# Information supplied
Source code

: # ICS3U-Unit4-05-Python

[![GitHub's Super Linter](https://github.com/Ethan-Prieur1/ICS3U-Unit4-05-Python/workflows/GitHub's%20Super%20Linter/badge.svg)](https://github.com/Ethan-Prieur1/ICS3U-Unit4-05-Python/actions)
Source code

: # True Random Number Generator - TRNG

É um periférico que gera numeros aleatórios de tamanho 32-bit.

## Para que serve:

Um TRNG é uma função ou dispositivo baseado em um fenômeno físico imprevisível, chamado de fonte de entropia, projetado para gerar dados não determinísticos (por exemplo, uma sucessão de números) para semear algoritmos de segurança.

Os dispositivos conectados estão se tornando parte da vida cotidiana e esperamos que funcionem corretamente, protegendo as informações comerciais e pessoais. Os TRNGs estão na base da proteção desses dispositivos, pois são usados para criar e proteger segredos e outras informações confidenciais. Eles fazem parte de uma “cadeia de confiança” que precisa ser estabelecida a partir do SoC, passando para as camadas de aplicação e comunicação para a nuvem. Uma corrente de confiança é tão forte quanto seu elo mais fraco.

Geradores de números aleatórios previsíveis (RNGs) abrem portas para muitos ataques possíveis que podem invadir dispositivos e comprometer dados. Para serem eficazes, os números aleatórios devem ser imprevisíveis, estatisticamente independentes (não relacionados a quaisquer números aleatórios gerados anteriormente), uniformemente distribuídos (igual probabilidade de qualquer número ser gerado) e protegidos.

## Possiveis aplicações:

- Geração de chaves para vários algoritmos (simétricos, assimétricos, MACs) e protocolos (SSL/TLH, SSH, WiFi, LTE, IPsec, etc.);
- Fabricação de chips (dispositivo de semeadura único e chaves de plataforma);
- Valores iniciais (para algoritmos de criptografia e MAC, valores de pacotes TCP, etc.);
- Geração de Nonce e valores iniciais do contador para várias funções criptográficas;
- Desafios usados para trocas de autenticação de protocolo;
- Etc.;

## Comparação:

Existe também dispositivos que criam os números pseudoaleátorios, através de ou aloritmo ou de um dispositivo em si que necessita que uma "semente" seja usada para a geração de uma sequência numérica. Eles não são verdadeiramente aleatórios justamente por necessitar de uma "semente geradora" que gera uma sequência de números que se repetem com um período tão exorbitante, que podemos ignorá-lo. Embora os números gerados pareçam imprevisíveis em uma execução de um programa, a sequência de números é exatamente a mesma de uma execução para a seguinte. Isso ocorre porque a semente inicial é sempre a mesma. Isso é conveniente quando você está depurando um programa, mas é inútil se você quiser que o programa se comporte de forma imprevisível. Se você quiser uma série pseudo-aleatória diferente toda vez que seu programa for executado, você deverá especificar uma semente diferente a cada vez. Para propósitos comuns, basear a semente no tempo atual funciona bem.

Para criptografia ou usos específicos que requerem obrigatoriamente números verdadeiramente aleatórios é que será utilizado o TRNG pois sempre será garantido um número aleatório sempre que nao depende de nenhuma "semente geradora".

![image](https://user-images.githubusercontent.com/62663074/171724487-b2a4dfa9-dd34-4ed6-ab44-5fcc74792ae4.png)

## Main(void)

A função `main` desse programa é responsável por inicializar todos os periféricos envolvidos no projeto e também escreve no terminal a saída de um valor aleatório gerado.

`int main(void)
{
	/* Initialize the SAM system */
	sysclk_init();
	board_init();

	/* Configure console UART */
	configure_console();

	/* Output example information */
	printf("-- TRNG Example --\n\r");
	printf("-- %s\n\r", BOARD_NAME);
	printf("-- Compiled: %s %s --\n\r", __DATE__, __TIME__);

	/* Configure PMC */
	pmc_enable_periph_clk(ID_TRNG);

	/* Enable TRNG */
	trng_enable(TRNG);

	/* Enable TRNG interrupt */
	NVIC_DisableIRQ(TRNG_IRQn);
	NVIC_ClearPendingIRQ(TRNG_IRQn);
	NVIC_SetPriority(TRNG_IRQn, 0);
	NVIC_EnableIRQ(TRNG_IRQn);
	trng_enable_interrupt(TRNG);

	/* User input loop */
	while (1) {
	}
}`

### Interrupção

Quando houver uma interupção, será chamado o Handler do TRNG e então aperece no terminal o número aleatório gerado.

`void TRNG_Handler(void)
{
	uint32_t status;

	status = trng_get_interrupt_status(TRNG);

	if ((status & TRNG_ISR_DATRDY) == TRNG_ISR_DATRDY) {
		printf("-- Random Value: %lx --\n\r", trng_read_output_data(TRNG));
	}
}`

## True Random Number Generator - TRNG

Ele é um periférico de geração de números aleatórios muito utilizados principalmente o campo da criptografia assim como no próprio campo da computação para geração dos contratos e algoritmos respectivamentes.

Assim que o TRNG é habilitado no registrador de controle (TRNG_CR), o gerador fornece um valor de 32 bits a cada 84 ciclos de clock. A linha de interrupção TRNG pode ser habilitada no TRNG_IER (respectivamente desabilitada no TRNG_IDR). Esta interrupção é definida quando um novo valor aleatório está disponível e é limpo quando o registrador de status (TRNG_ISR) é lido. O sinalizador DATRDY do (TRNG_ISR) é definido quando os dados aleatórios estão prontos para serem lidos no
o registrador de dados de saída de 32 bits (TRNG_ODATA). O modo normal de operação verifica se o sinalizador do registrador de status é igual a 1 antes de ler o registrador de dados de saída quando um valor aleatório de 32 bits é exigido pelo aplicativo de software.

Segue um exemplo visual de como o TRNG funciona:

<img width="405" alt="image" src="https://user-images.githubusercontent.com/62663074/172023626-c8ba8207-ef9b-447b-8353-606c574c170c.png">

# Task prompt
Where the line containing "trng_enable_interrupt(TRNG);" appears, start copying, and go on exactly through the last line of the data.

# Task answer
	trng_enable_interrupt(TRNG);

	/* User input loop */
	while (1) {
	}
}`

### Interrupção

Quando houver uma interupção, será chamado o Handler do TRNG e então aperece no terminal o número aleatório gerado.

`void TRNG_Handler(void)
{
	uint32_t status;

	status = trng_get_interrupt_status(TRNG);

	if ((status & TRNG_ISR_DATRDY) == TRNG_ISR_DATRDY) {
		printf("-- Random Value: %lx --\n\r", trng_read_output_data(TRNG));
	}
}`

## True Random Number Generator - TRNG

Ele é um periférico de geração de números aleatórios muito utilizados principalmente o campo da criptografia assim como no próprio campo da computação para geração dos contratos e algoritmos respectivamentes.

Assim que o TRNG é habilitado no registrador de controle (TRNG_CR), o gerador fornece um valor de 32 bits a cada 84 ciclos de clock. A linha de interrupção TRNG pode ser habilitada no TRNG_IER (respectivamente desabilitada no TRNG_IDR). Esta interrupção é definida quando um novo valor aleatório está disponível e é limpo quando o registrador de status (TRNG_ISR) é lido. O sinalizador DATRDY do (TRNG_ISR) é definido quando os dados aleatórios estão prontos para serem lidos no
o registrador de dados de saída de 32 bits (TRNG_ODATA). O modo normal de operação verifica se o sinalizador do registrador de status é igual a 1 antes de ler o registrador de dados de saída quando um valor aleatório de 32 bits é exigido pelo aplicativo de software.

Segue um exemplo visual de como o TRNG funciona:

<img width="405" alt="image" src="https://user-images.githubusercontent.com/62663074/172023626-c8ba8207-ef9b-447b-8353-606c574c170c.png">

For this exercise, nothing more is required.